THE PROBLEM:
Wherever the line with "transaction (diagramme d'états)" sits in the listing below, transcribe from it up to and including the line with "(Modèle Conceptuel des", exactly, and leave the remaining lines out.

EXERCISE INPUT:

*** Block opens ***

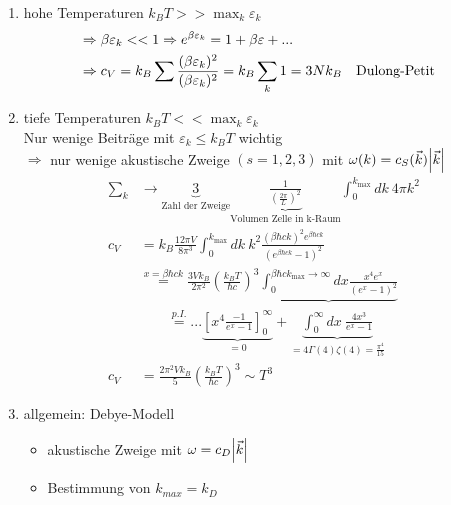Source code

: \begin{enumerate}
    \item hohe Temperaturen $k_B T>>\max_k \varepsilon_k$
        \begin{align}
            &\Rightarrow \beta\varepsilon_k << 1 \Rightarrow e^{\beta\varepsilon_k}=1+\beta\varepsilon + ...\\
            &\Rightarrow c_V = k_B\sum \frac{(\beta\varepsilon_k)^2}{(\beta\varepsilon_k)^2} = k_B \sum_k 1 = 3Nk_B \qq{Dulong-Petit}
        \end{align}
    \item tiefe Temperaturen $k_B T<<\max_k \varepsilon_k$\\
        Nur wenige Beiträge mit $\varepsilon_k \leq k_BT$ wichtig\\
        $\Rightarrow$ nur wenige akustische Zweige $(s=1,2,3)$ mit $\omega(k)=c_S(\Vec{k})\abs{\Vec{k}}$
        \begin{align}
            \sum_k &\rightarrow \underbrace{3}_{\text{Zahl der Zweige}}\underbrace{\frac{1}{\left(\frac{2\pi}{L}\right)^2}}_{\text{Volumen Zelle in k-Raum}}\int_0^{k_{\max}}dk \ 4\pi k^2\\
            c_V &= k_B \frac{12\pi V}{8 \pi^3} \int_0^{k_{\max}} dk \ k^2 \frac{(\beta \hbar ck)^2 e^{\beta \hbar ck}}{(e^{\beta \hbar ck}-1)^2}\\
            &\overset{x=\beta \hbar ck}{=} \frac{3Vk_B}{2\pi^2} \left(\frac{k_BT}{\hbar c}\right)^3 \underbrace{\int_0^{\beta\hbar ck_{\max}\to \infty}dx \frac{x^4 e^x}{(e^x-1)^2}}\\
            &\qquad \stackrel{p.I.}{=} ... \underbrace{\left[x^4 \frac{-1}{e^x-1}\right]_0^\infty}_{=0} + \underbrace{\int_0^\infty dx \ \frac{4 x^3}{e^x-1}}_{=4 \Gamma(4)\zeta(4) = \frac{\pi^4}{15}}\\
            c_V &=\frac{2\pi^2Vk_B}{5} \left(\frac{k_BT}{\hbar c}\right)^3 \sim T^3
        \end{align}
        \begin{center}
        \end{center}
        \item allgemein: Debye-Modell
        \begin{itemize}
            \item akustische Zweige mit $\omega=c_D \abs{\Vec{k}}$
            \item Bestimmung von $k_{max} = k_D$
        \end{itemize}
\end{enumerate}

*** Block closes ***
*** Block opens ***

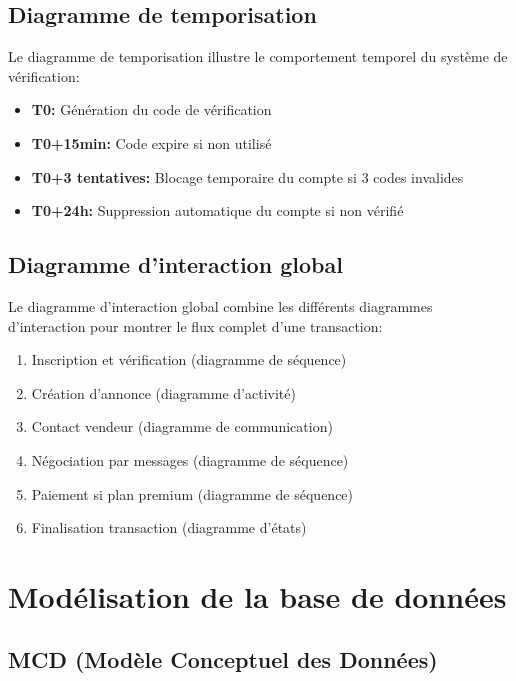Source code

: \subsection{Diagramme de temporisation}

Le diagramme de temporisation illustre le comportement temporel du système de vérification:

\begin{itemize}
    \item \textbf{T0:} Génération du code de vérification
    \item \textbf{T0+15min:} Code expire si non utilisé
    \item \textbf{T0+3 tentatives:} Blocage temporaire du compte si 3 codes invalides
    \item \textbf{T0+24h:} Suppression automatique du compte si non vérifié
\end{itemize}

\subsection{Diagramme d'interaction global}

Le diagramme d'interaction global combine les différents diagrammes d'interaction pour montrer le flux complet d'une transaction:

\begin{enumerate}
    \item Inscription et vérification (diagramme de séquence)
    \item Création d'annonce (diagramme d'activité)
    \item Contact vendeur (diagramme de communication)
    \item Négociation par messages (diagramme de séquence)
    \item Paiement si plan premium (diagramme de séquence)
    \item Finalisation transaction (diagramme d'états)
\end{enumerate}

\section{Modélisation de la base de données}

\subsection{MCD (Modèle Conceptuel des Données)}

*** Block closes ***

ANSWER BOX:
    \item Finalisation transaction (diagramme d'états)
\end{enumerate}

\section{Modélisation de la base de données}

\subsection{MCD (Modèle Conceptuel des Données)}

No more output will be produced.